We are not concerned at this stage of the case with many questions that might arise if one of the owners of the land should die and a contention should develop as *485to whether the royalty or rent or purchase-money was personal property or real estate. The claim of the present plaintiff rests on the proposition that, by the will of the testator already quoted, her husband had earned in his lifetime something of value to be measured either in oil or in dollars and cents. He had nothing more to do after he had negotiated and executed the lease. He had earned his compensation. By the terms of the lease all of the consideration to be paid for it should have been turned over to Dennis O’Donnell, the nominal lessor, and of course he would have been obliged to account to the owners of the land for that compensation less the commission for services fixed in the will of the original testator.
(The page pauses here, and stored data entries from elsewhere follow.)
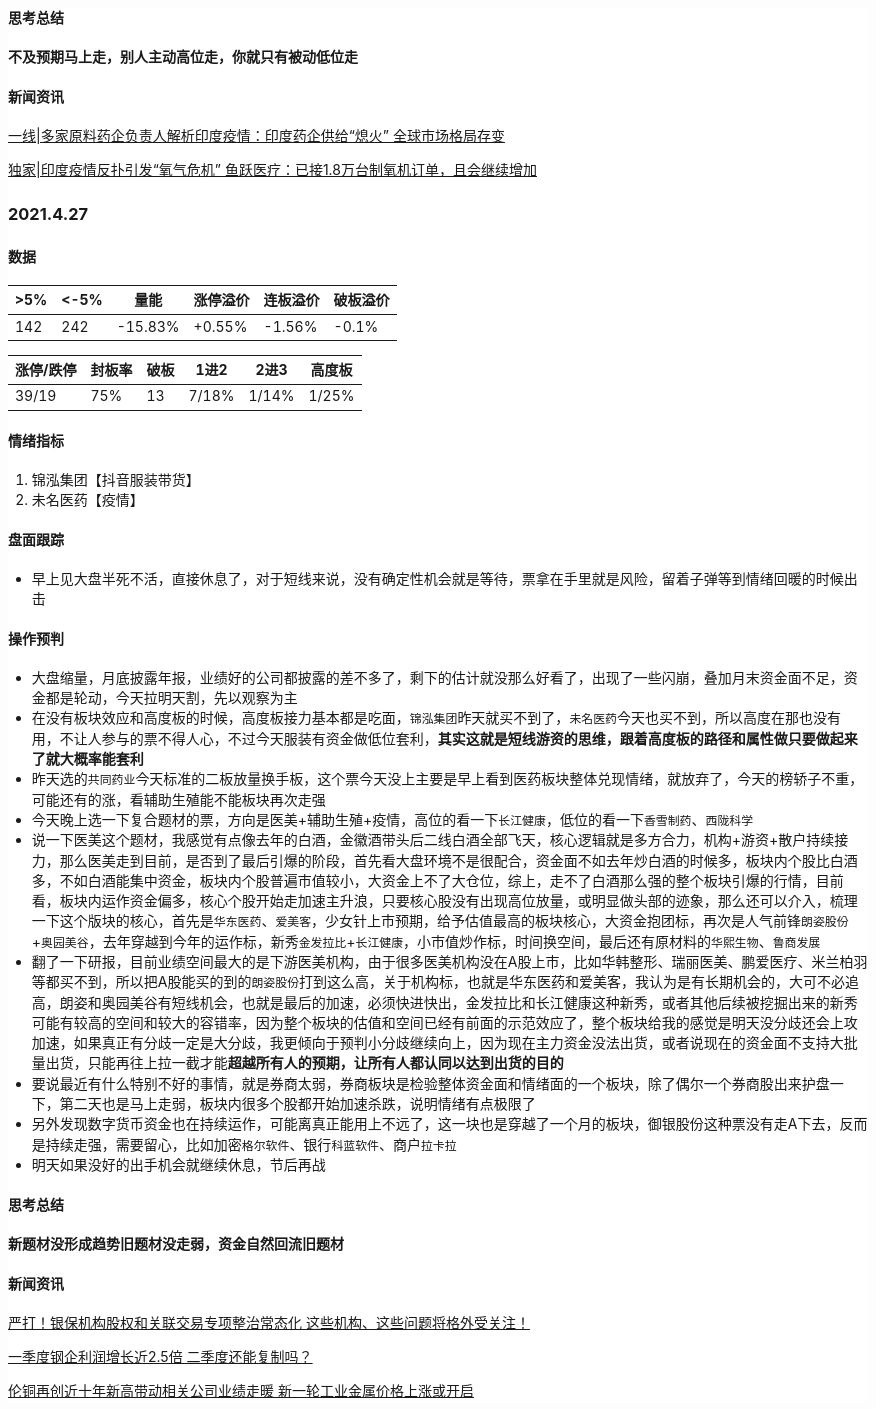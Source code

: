 #### 思考总结
**不及预期马上走，别人主动高位走，你就只有被动低位走**

#### 新闻资讯
[一线|多家原料药企负责人解析印度疫情：印度药企供给“熄火” 全球市场格局存变](https://www.cls.cn/detail/735178)

[独家|印度疫情反扑引发“氧气危机” 鱼跃医疗：已接1.8万台制氧机订单，且会继续增加](https://www.cls.cn/detail/735015)

### 2021.4.27

#### 数据
| >5% | <-5% | 量能 | 涨停溢价 | 连板溢价 | 破板溢价 |
| --- | --- | --- | --- | --- | --- |
| 142 | 242 | -15.83% | +0.55% | -1.56% | -0.1% |

| 涨停/跌停 | 封板率 | 破板 | 1进2 | 2进3 | 高度板 |
| --- | --- | --- | --- | --- | --- |
| 39/19  | 75% | 13 | 7/18% | 1/14% | 1/25% |

#### 情绪指标
1. 锦泓集团【抖音服装带货】
2. 未名医药【疫情】

#### 盘面跟踪
- 早上见大盘半死不活，直接休息了，对于短线来说，没有确定性机会就是等待，票拿在手里就是风险，留着子弹等到情绪回暖的时候出击

#### 操作预判
- 大盘缩量，月底披露年报，业绩好的公司都披露的差不多了，剩下的估计就没那么好看了，出现了一些闪崩，叠加月末资金面不足，资金都是轮动，今天拉明天割，先以观察为主
- 在没有板块效应和高度板的时候，高度板接力基本都是吃面，`锦泓集团`昨天就买不到了，`未名医药`今天也买不到，所以高度在那也没有用，不让人参与的票不得人心，不过今天服装有资金做低位套利，**其实这就是短线游资的思维，跟着高度板的路径和属性做只要做起来了就大概率能套利**
- 昨天选的`共同药业`今天标准的二板放量换手板，这个票今天没上主要是早上看到医药板块整体兑现情绪，就放弃了，今天的榜轿子不重，可能还有的涨，看辅助生殖能不能板块再次走强
- 今天晚上选一下复合题材的票，方向是医美+辅助生殖+疫情，高位的看一下`长江健康`，低位的看一下`香雪制药`、`西陇科学`
- 说一下医美这个题材，我感觉有点像去年的白酒，金徽酒带头后二线白酒全部飞天，核心逻辑就是多方合力，机构+游资+散户持续接力，那么医美走到目前，是否到了最后引爆的阶段，首先看大盘环境不是很配合，资金面不如去年炒白酒的时候多，板块内个股比白酒多，不如白酒能集中资金，板块内个股普遍市值较小，大资金上不了大仓位，综上，走不了白酒那么强的整个板块引爆的行情，目前看，板块内运作资金偏多，核心个股开始走加速主升浪，只要核心股没有出现高位放量，或明显做头部的迹象，那么还可以介入，梳理一下这个版块的核心，首先是`华东医药`、`爱美客`，少女针上市预期，给予估值最高的板块核心，大资金抱团标，再次是人气前锋`朗姿股份`+`奥园美谷`，去年穿越到今年的运作标，新秀`金发拉比`+`长江健康`，小市值炒作标，时间换空间，最后还有原材料的`华熙生物`、`鲁商发展`
- 翻了一下研报，目前业绩空间最大的是下游医美机构，由于很多医美机构没在A股上市，比如华韩整形、瑞丽医美、鹏爱医疗、米兰柏羽等都买不到，所以把A股能买的到的`朗姿股份`打到这么高，关于机构标，也就是华东医药和爱美客，我认为是有长期机会的，大可不必追高，朗姿和奥园美谷有短线机会，也就是最后的加速，必须快进快出，金发拉比和长江健康这种新秀，或者其他后续被挖掘出来的新秀可能有较高的空间和较大的容错率，因为整个板块的估值和空间已经有前面的示范效应了，整个板块给我的感觉是明天没分歧还会上攻加速，如果真正有分歧一定是大分歧，我更倾向于预判小分歧继续向上，因为现在主力资金没法出货，或者说现在的资金面不支持大批量出货，只能再往上拉一截才能**超越所有人的预期，让所有人都认同以达到出货的目的**
- 要说最近有什么特别不好的事情，就是券商太弱，券商板块是检验整体资金面和情绪面的一个板块，除了偶尔一个券商股出来护盘一下，第二天也是马上走弱，板块内很多个股都开始加速杀跌，说明情绪有点极限了
- 另外发现数字货币资金也在持续运作，可能离真正能用上不远了，这一块也是穿越了一个月的板块，御银股份这种票没有走A下去，反而是持续走强，需要留心，比如加密`格尔软件`、银行`科蓝软件`、商户`拉卡拉`
- 明天如果没好的出手机会就继续休息，节后再战

#### 思考总结
**新题材没形成趋势旧题材没走弱，资金自然回流旧题材**

#### 新闻资讯
[严打！银保机构股权和关联交易专项整治常态化 这些机构、这些问题将格外受关注！](https://www.cls.cn/detail/736593)

[一季度钢企利润增长近2.5倍 二季度还能复制吗？](https://www.cls.cn/detail/736601)

[伦铜再创近十年新高带动相关公司业绩走暖 新一轮工业金属价格上涨或开启](https://www.cls.cn/detail/736303)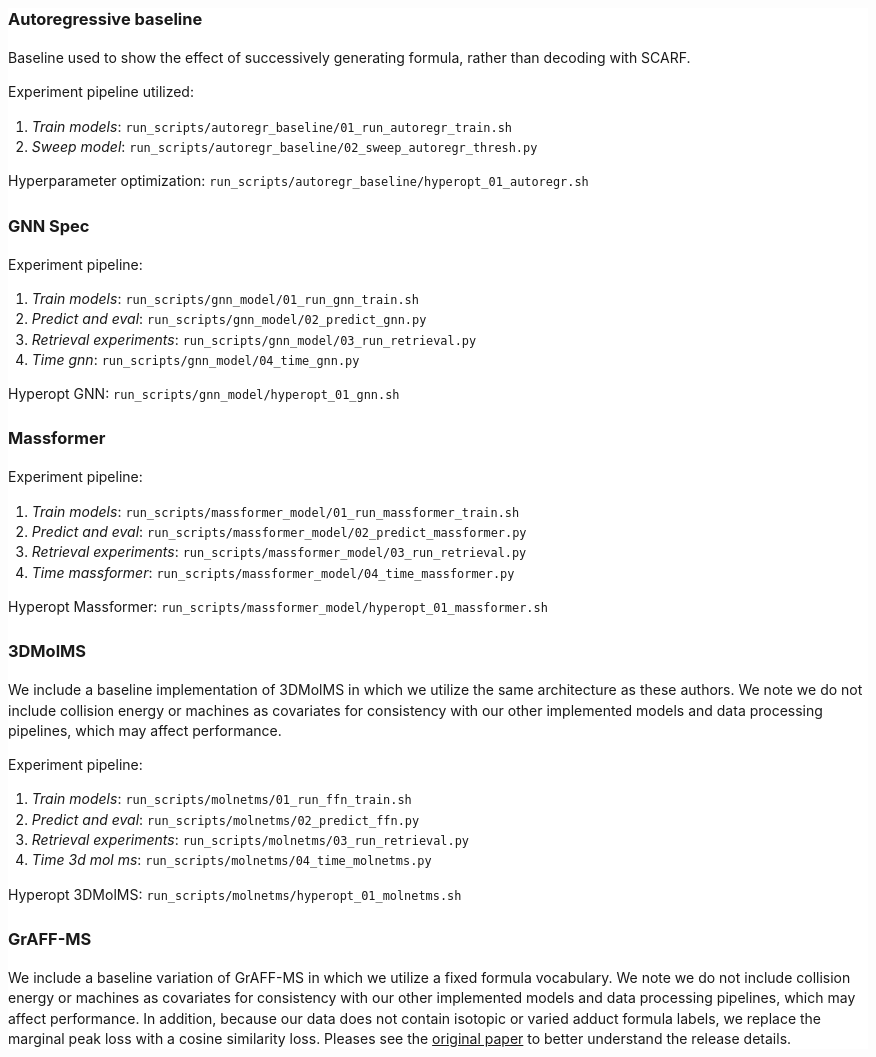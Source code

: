 
### Autoregressive baseline

Baseline used to show the effect of successively generating formula, rather
than decoding with SCARF. 

Experiment pipeline utilized:   
1. *Train models*: `run_scripts/autoregr_baseline/01_run_autoregr_train.sh`  
2. *Sweep model*: `run_scripts/autoregr_baseline/02_sweep_autoregr_thresh.py`  


Hyperparameter optimization: `run_scripts/autoregr_baseline/hyperopt_01_autoregr.sh`   

### GNN Spec 

Experiment pipeline:   

1. *Train models*: `run_scripts/gnn_model/01_run_gnn_train.sh`
2. *Predict and eval*: `run_scripts/gnn_model/02_predict_gnn.py`
3. *Retrieval experiments*: `run_scripts/gnn_model/03_run_retrieval.py`
4. *Time gnn*: `run_scripts/gnn_model/04_time_gnn.py`

Hyperopt GNN:  `run_scripts/gnn_model/hyperopt_01_gnn.sh`


### Massformer

Experiment pipeline:     
1. *Train models*: `run_scripts/massformer_model/01_run_massformer_train.sh`  
2. *Predict and eval*: `run_scripts/massformer_model/02_predict_massformer.py`  
3. *Retrieval experiments*: `run_scripts/massformer_model/03_run_retrieval.py`  
4. *Time massformer*: `run_scripts/massformer_model/04_time_massformer.py`   

Hyperopt Massformer: `run_scripts/massformer_model/hyperopt_01_massformer.sh`  


### 3DMolMS

We include a baseline implementation of 3DMolMS in which we utilize the same architecture as these authors. We note we do not include collision energy or machines as covariates for consistency with our other implemented models and data processing pipelines, which may affect performance. 

Experiment pipeline:   
1. *Train models*: `run_scripts/molnetms/01_run_ffn_train.sh`
2. *Predict and eval*: `run_scripts/molnetms/02_predict_ffn.py`
3. *Retrieval experiments*: `run_scripts/molnetms/03_run_retrieval.py`
4. *Time 3d mol ms*: `run_scripts/molnetms/04_time_molnetms.py`

Hyperopt 3DMolMS:  `run_scripts/molnetms/hyperopt_01_molnetms.sh`


### GrAFF-MS 

We include a baseline variation of GrAFF-MS in which we utilize a fixed formula vocabulary. We note we do not include collision energy or machines as covariates for consistency with our other implemented models and data processing pipelines, which may affect performance. In addition, because our data does not contain isotopic or varied adduct formula labels, we replace the marginal peak loss with a cosine similarity loss. Pleases see the [original paper](https://arxiv.org/abs/2301.11419) to better understand the release details.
We conclude therefore that plaintiff’s declaration states a cause of action which must be met in an appropriate manner by the defendant. Nor are we persuaded at this time there is any insurmountable difficulty in the fact the action is trespass in the nature of trover rather than an action of assumpsit. It will be remembered that under the literal terms of the lease the consideration of it was primarily oil that had been severed from the land and was in the pipe lines of the defendant company mixed with that of other producers. A demand was made, not for the whole of the oil issuing from the land of the original testator, but for that portion of it Avhich by the terms of his will belonged to the plaintiff’s decedent. We can perceive no wrong or injury done to the defendant because of the form of action employed. But without elaborating further we are of opinion the case must be tried out to a finish. The record is not now in a shape to warrant this court in entering a final judgment for either party.
Judgment is reversed and the record remitted to the court below with a procedendo.